These poems are reticent, timid even, in the sense that they watch, unseen, often simply passive. “Edgar in winter” is particularly fine in the simplicity and precision of its observation. The landscape is both starkly beautiful and menacing, unsettling. Looking across the Solway shore, the trees are “veining the grey”, “the sky/ pulls back with/ the slow lap of Solway”, “the marsh cows/ threaten with their looks/ and you want to get past/ before they guess your fear/ and the urgent breath frosts/ with your heart”.
He watches the birds. The wren, “fastidious diner of the air” “forays out in rapid whirr”. He feels the buzzard’s “whoosh” on his neck “saw it climb, / veer, hold steady”. Walking through Gelt Woods, “Red squirrels, keen to my breath, leap / leave me where wild garlic bruises the air”. He scents “the deer/ see its rump high in the sheen/ of birches in the clearing/ where the sun cracks open/ the wood’s kernel.” He sees the goldfinch “flit between the pines” and the “treecreeper needle/ up the pine” and he is left to wonder whether he should “look for more in this” as he delights in the woods “inhaling the gasp of the wood’s heave”.
“Rangi Changi” is the Nepalese name for rhododendron, but in the exultation of guide and guided it becomes their whole surroundings: “We agree, loving the sound, / not needing the meaning: ‘Beautiful many-coloured landscape’. “Light down the valley softens into pink”, “first snow feathers the air”. The landscape has a life of its own and he watches: “Slabs of granite come alive, / glisten silver/ in the darkening hours."
Elsewhere in Nepal, in Kathmandu, he “picks up the rhythms”, the kites “mewing above the cars’ cacophony”, the beggars, the taxis, the monkeys.

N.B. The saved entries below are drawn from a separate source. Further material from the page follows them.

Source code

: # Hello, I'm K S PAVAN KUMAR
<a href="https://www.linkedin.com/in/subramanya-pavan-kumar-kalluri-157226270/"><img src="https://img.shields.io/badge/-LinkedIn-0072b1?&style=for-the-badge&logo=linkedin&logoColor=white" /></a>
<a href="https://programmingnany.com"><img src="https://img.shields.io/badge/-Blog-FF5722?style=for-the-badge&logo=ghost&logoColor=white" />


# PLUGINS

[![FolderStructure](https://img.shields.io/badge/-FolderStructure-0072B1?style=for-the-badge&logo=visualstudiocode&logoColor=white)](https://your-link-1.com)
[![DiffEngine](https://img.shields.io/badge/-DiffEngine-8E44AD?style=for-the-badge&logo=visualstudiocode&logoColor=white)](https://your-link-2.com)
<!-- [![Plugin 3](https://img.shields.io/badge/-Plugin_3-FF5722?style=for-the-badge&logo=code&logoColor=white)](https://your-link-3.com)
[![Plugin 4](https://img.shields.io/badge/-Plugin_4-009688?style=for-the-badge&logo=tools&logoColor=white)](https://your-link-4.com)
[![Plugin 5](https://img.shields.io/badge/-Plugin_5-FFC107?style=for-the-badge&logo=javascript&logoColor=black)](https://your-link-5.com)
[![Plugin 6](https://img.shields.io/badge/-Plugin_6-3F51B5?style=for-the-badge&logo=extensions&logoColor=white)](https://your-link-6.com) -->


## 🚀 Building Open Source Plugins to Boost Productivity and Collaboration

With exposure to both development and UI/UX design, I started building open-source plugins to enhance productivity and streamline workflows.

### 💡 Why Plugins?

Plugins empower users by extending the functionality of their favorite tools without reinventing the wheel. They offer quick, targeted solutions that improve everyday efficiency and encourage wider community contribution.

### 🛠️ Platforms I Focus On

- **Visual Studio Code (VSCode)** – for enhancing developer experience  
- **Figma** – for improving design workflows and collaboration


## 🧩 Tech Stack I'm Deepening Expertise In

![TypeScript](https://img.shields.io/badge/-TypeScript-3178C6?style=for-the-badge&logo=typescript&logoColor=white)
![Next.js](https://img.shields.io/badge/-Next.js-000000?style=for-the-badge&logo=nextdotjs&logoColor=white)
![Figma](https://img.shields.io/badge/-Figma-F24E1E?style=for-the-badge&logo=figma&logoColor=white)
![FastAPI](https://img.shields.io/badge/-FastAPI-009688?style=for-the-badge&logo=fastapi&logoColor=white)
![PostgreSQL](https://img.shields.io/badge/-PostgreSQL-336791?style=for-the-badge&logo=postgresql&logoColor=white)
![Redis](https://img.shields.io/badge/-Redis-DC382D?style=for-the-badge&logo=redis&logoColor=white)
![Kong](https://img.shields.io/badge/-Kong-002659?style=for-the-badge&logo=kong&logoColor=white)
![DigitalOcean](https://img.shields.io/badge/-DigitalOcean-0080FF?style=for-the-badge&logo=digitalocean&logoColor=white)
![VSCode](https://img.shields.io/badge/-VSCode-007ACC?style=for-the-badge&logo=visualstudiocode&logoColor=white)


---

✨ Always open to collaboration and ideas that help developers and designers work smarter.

He also meets a man selling drinks to earn the money to teach in the village school. He “wanted me/ to say if he made mistakes”, but it is the poet who is really the student and not the teacher: “When I think of Dhampus, / it’s of him gathering what he could, / putting away carefully for winter / just as he did his stack of dried kindling.”
Malcolm Carson’s poetry is precise, observant, finely crafted. The poetry is a gathering of life, put away carefully for winter, just like that stack of dried kindling in Nepal. And, like dried kindling, it is ready to burst into a vivid flame.